How the Karmann Ghia got its ultimate styling is a tortuous essay in mystery and intrigue; many stories abound in the intricate patchwork of automotive history. What makes the issue all the more controversial is the fact that most of the people involved in the affair are now no longer alive ...


A best-kept secret

Early development of the Karmann
Ghia was one of the motor
industry's best-kept secrets: not only did Wilhelm Karmann refrain from telling even his closest colleagues of his discussions with Luigi Segre of Carrozzeria Ghia, but the prototype car was transported around Europe, when need be, concealed within an armoured truck!

Charles Ladouche, who had interests in Volkswagen and Chrysler, was involved in the conception and birth of Wilhelm Karmann's dream car from the outset, along with Luigi Segre and the small but dedicated design team at Carrozzeria Ghia. Volkswagen was kept from knowing of Ghia's involvement with Karmann, although Luigi Segre would almost surely have been aware of Karmann's efforts with Volkswagen before he approached the Turin coachbuilder. Even after Ladouche and Segre presented Ghia's prototype car to Wilhelm Karmann in Paris, it was taken surreptitiously to Osnabrück and concealed in a part of the factory safe from prying eyes.

Once the overall styling was decided, the question of how to adapt the design to the Beetle's restrictive chassis dimensions arose. With this resolved, Heinz Nordhoff and Dr Karl Feuereisen were invited to Osnabrück to view the creation.

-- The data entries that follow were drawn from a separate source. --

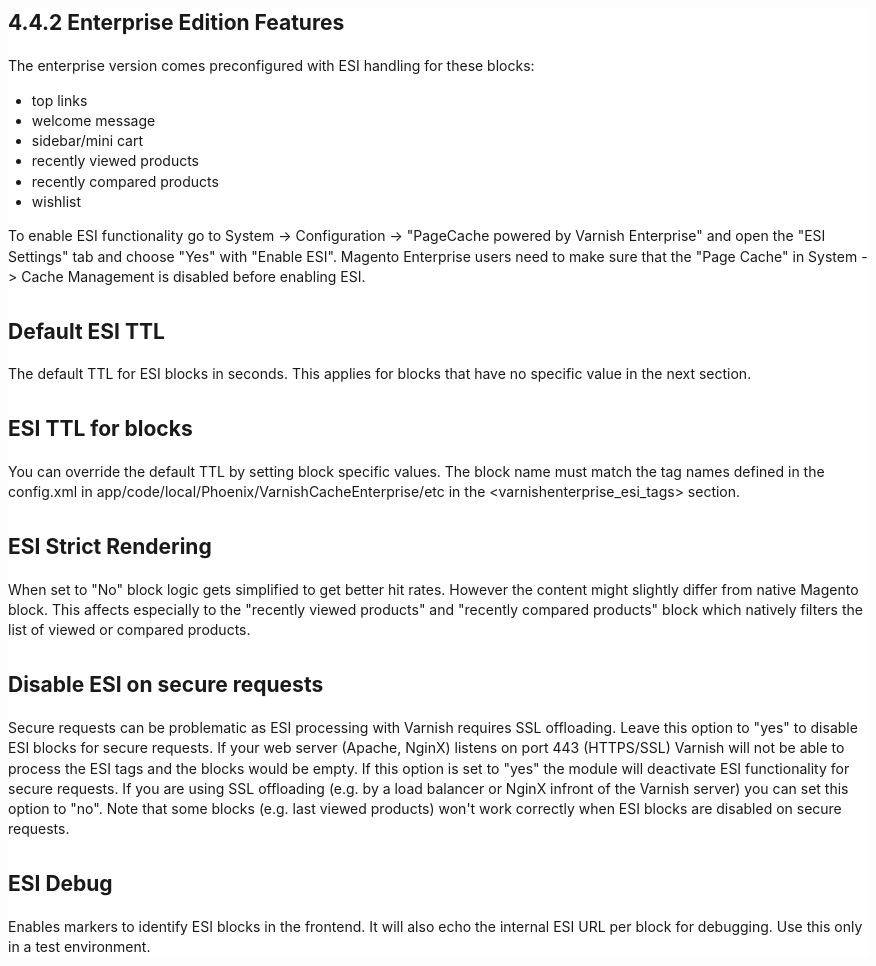 4.4.2 Enterprise Edition Features
---------------------------------

The enterprise version comes preconfigured with ESI handling for these blocks:
- top links
- welcome message
- sidebar/mini cart
- recently viewed products
- recently compared products
- wishlist

To enable ESI functionality go to System -> Configuration -> "PageCache powered by
Varnish Enterprise" and open the "ESI Settings" tab and choose "Yes" with
"Enable ESI".
Magento Enterprise users need to make sure that the "Page Cache" in System -> Cache
Management is disabled before enabling ESI.

Default ESI TTL
---------------
The default TTL for ESI blocks in seconds. This applies for blocks that have no specific
value in the next section.

ESI TTL for blocks
------------------
You can override the default TTL by setting block specific values.
The block name must match the tag names defined in the config.xml in
app/code/local/Phoenix/VarnishCacheEnterprise/etc in the <varnishenterprise_esi_tags>
section.

ESI Strict Rendering
--------------------
When set to "No" block logic gets simplified to get better hit rates. However the content might slightly
differ from native Magento block. This affects especially to the "recently viewed products" and "recently compared
products" block which natively filters the list of viewed or compared products.

Disable ESI on secure requests
------------------------------
Secure requests can be problematic as ESI processing with Varnish requires SSL offloading. Leave this option to "yes" to
disable ESI blocks for secure requests.
If your web server (Apache, NginX) listens on port 443 (HTTPS/SSL) Varnish will not be able to process the ESI tags and
the blocks would be empty. If this option is set to "yes" the module will deactivate ESI functionality for secure
requests. If you are using SSL offloading (e.g. by a load balancer or NginX infront of the Varnish server) you can set
this option to "no".
Note that some blocks (e.g. last viewed products) won't work correctly when ESI blocks are disabled on secure requests.

ESI Debug
---------
Enables markers to identify ESI blocks in the frontend. It will also echo the internal
ESI URL per block for debugging. Use this only in a test environment.
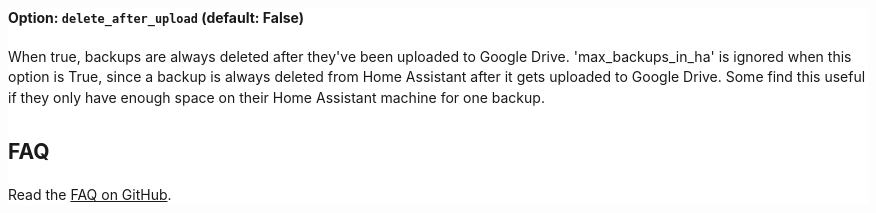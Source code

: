 #### Option: `delete_after_upload` (default: False)

When true, backups are always deleted after they've been uploaded to Google Drive.  'max_backups_in_ha' is ignored when this option is True, since a backup is always deleted from Home Assistant after it gets uploaded to Google Drive.  Some find this useful if they only have enough space on their Home Assistant machine for one backup.

## FAQ

Read the [FAQ on GitHub](https://github.com/sabeechen/hassio-google-drive-backup#faq).
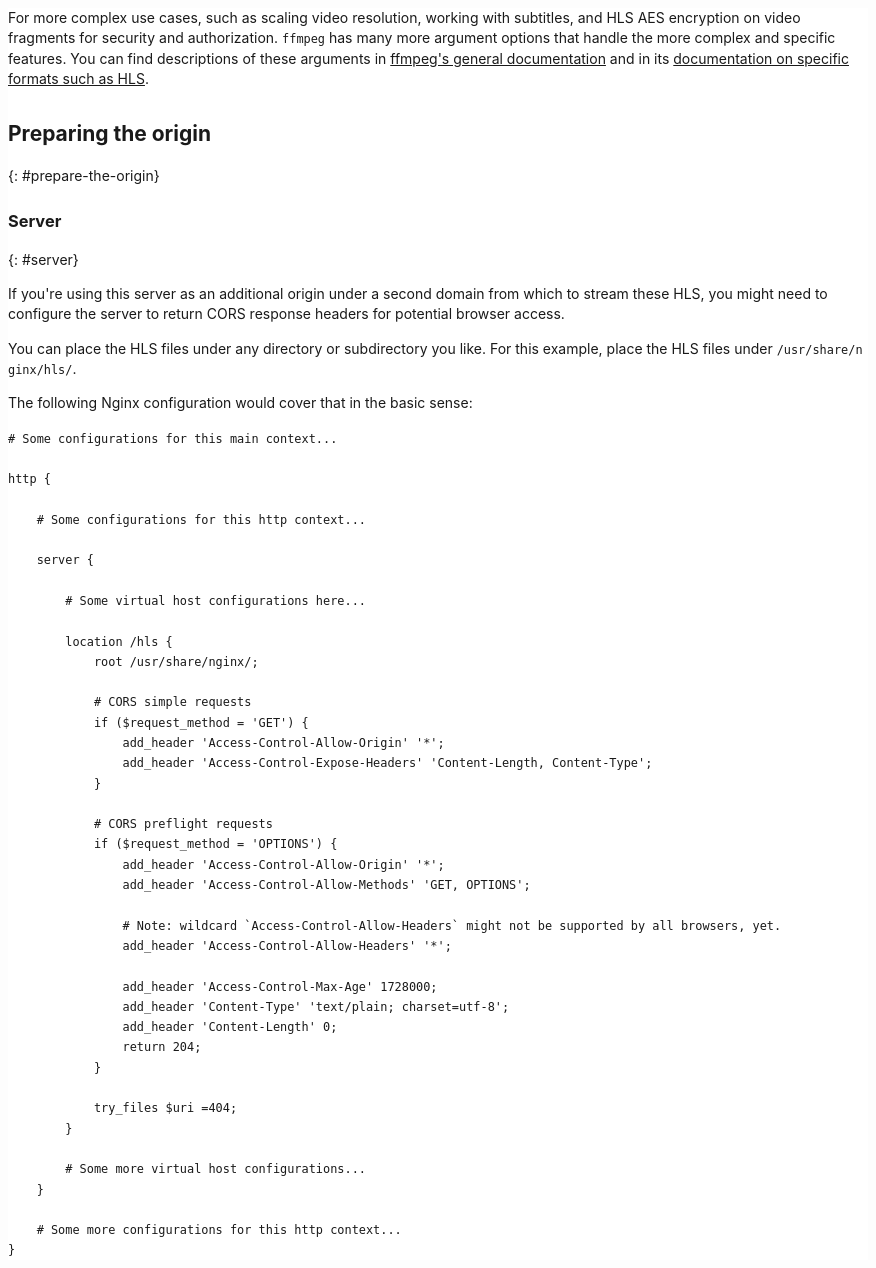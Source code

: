 For more complex use cases, such as scaling video resolution, working with subtitles, and HLS AES encryption on video fragments for security and authorization. `ffmpeg` has many more argument options that handle the more complex and specific features. You can find descriptions of these arguments in [ffmpeg's general documentation](https://ffmpeg.org/ffmpeg.html) and in its [documentation on specific formats such as HLS](https://ffmpeg.org/ffmpeg-formats.html#hls).

## Preparing the origin
{: #prepare-the-origin}

### Server
{: #server}

If you're using this server as an additional origin under a second domain from which to stream these HLS, you might need to configure the server to return CORS response headers for potential browser access.

You can place the HLS files under any directory or subdirectory you like. For this example, place the HLS files under `/usr/share/nginx/hls/`.

The following Nginx configuration would cover that in the basic sense:

```text
# Some configurations for this main context...

http {

    # Some configurations for this http context...

    server {

        # Some virtual host configurations here...

        location /hls {
            root /usr/share/nginx/;

            # CORS simple requests
            if ($request_method = 'GET') {
                add_header 'Access-Control-Allow-Origin' '*';
                add_header 'Access-Control-Expose-Headers' 'Content-Length, Content-Type';
            }

            # CORS preflight requests
            if ($request_method = 'OPTIONS') {
                add_header 'Access-Control-Allow-Origin' '*';
                add_header 'Access-Control-Allow-Methods' 'GET, OPTIONS';

                # Note: wildcard `Access-Control-Allow-Headers` might not be supported by all browsers, yet.
                add_header 'Access-Control-Allow-Headers' '*';

                add_header 'Access-Control-Max-Age' 1728000;
                add_header 'Content-Type' 'text/plain; charset=utf-8';
                add_header 'Content-Length' 0;
                return 204;
            }

            try_files $uri =404;
        }

        # Some more virtual host configurations...
    }

    # Some more configurations for this http context...
}

```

Nordhoff's reaction was immediate and without hesitation: he realised that what he saw undoubtedly had serious potential for Volkswagen.


The American connection

The exact origin of the Karmann Ghia's styling has always been unclear, and intrigue surrounds the design's key players. Rumours and suppositions abound, but just how the undeniably attractive appearance was arrived at will never be known for sure.

Luigi Segre's early involvement with Charles Ladouche is the first indication that the Chrysler Corporation was connected with the affair. Not only was Ladouche the French agent for Chrysler, but Segre had been involved with the Detroit company, responsible for the styling of an exclusive Coupé. The D'Eelegance, as the Coupé became known, was eventually marketed in France as the GS1 and sold through Ladouche's company, Société France Motors. The cars were built, with the permission of Chrysler, by Ghia in Turin; an association which resulted in some 400 vehicles being delivered.

There was more than just a hint of similarity between the overall styling of the D'Elegance and the Karmann Ghia, although the Chrysler's front-engine configuration meant that its frontal appearance was different and, naturally, the Karmann Ghia was considerably smaller. Both cars shared characteristics such as a large glass area, sharply-raked windscreen and front wing-tops that swept back in an arc, diving to a swage line low on the doors before rising quickly over the rear wheelarches. The D'Elegance's front-mounted engine allowed the car to have fast-back styling, which the Karmann Ghia did not have.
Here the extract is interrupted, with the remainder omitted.